### TASK DESCRIPTION:
Having located "بمجرد الانتهاء من" in the records below, repeat exactly the line it is on and all subsequent lines, ending with the last.

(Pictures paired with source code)
= Beginning of Section =

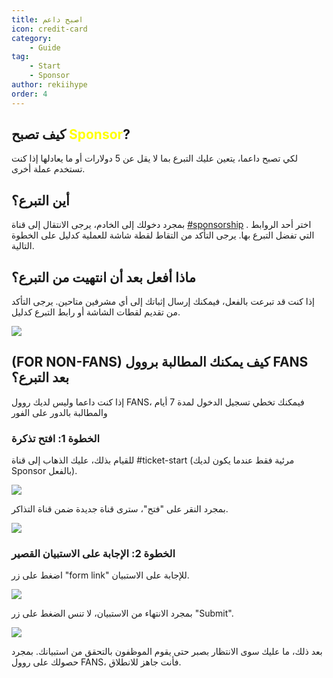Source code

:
 ```yaml
---
title: اصبح داعم
icon: credit-card
category:
    - Guide
tag:
    - Start
    - Sponsor
author: rekiihype
order: 4
---
```


## كيف تصبح <span style='color:yellow;'>Sponsor</span>?

لكي تصبح داعما، يتعين عليك التبرع بما لا يقل عن 5 دولارات أو ما يعادلها إذا كنت تستخدم عملة أخرى.

## أين التبرع؟

بمجرد دخولك إلى الخادم، يرجى الانتقال إلى قناة [#sponsorship](https://discord.com/channels/1069057220802781265/1097565269985071205) . اختر أحد الروابط التي تفضل التبرع بها. يرجى التأكد من التقاط لقطة شاشة للعملية كدليل على الخطوة التالية.

## ماذا أفعل بعد أن انتهيت من التبرع؟

إذا كنت قد تبرعت بالفعل، فيمكنك إرسال إثباتك إلى أي مشرفين متاحين. يرجى التأكد من تقديم لقطات الشاشة أو رابط التبرع كدليل.

[![](https://i.postimg.cc/3xjf2b38/proof.png)](https://postimg.cc/MnTYS5cN)

## (FOR NON-FANS) كيف يمكنك المطالبة بروول FANS بعد التبرع؟

إذا كنت داعما وليس لديك روول FANS، فيمكنك تخطي تسجيل الدخول لمدة 7 أيام والمطالبة بالدور على الفور

### الخطوة 1: افتح تذكرة

للقيام بذلك، عليك الذهاب إلى قناة #ticket-start (مرئية فقط عندما يكون لديك Sponsor بالفعل).

[![](https://i.postimg.cc/NfkzJDyd/openticket1.png)](https://postimg.cc/dLD6D8jC)

بمجرد النقر على "فتح"، سترى قناة جديدة ضمن قناة التذاكر.

[![](https://i.postimg.cc/Vk7H1NWM/openticket2.png)](https://postimg.cc/sMhJ4s8D)

### الخطوة 2: الإجابة على الاستبيان القصير

اضغط على زر "form link" للإجابة على الاستبيان.

[![](https://i.postimg.cc/qRKm8xVX/openticket4.png)](https://postimg.cc/mzbN4Mrt)

بمجرد الانتهاء من الاستبيان، لا تنس الضغط على زر "Submit".

[![](https://i.postimg.cc/GpHgp1Xf/openticket5.png)](https://postimg.cc/GBnxM6wP)

بعد ذلك، ما عليك سوى الانتظار بصبر حتى يقوم الموظفون بالتحقق من استبيانك. بمجرد حصولك على روول FANS، فأنت جاهز للانطلاق.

= End of Section =

### EXERCISE ANSWER:
بمجرد الانتهاء من الاستبيان، لا تنس الضغط على زر "Submit".

[![](https://i.postimg.cc/GpHgp1Xf/openticket5.png)](https://postimg.cc/GBnxM6wP)

بعد ذلك، ما عليك سوى الانتظار بصبر حتى يقوم الموظفون بالتحقق من استبيانك. بمجرد حصولك على روول FANS، فأنت جاهز للانطلاق.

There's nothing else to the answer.